The first idea is a comparison of corporate culture with climate, which explains climate and cultural enclaves that can be significantly different from the general climate of the region or culture of larger organization. The author suggests that there is no general culture of the organization; the organizational culture is a combination of existing sub cultures.
The second idea is effect of a strong organizational culture – it helps company to succeed during stable times, but not as helpful during the time of change. This perception seem to make sense – strong culture establishes the best way to operate under certain circumstances, but the environment can change more quickly than the culture of the business.
Other interesting points from the book:
- Cultural issues are contributing significantly to loss of value companies experience in M&A (one of the most famous examples is Daimler-Benz merger with Chrysler).
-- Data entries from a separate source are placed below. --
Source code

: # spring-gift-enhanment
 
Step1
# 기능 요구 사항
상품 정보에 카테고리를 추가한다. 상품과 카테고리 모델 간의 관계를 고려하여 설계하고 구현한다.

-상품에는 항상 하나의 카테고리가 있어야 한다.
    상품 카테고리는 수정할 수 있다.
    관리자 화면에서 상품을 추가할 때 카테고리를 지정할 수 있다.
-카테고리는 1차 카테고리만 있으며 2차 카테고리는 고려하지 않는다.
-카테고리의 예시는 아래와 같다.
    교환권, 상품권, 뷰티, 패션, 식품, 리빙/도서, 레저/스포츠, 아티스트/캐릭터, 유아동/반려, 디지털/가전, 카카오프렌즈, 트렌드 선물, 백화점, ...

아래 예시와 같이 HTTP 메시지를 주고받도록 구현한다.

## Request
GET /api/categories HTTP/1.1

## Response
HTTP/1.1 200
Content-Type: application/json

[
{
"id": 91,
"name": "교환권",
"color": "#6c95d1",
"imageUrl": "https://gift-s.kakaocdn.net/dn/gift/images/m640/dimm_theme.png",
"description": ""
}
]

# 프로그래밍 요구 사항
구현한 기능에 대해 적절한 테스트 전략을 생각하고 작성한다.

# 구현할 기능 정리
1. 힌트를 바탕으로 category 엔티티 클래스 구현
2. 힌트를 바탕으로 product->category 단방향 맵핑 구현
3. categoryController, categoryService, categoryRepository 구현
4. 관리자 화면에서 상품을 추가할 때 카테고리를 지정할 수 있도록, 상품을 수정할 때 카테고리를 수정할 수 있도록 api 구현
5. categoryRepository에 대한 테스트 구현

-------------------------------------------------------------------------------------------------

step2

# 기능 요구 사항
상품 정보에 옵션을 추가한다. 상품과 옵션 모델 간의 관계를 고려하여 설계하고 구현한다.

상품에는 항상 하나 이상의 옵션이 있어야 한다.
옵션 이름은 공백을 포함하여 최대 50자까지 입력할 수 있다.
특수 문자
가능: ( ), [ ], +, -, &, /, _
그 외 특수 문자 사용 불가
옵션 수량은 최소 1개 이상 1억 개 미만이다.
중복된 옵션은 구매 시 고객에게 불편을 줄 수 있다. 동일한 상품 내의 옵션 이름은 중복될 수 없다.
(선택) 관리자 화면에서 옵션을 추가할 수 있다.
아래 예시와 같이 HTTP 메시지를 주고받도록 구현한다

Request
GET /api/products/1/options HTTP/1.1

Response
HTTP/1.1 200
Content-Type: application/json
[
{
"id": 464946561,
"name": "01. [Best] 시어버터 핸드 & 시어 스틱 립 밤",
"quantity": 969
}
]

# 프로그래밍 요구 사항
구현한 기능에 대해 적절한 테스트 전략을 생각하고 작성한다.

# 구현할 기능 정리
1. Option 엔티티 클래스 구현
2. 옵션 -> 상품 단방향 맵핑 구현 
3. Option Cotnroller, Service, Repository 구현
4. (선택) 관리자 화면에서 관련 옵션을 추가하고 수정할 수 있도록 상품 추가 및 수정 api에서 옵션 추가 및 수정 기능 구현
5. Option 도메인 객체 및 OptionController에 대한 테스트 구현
- Culture of the organization is constantly changing independent of any management efforts, and at the same time it is very difficult to change in a desired direction. Most orchestrated culture changes are doomed into failure. (TQM culture changes – 70% were unsuccessful)
- Culture change programs may have unintended consequences
- Culture change is needed only when it is important for the company’s strategy and should not be implemented lightly. Sony had to change from manufacturing culture to knowledge-based culture – a reinvention of the business model itself.
- A new employee needs to learn the new organization and its unwritten rules quickly – the success is higher when the employees receives help rather than navigates the process independently. Even job shift from one department of the company to another one can require learning new culture.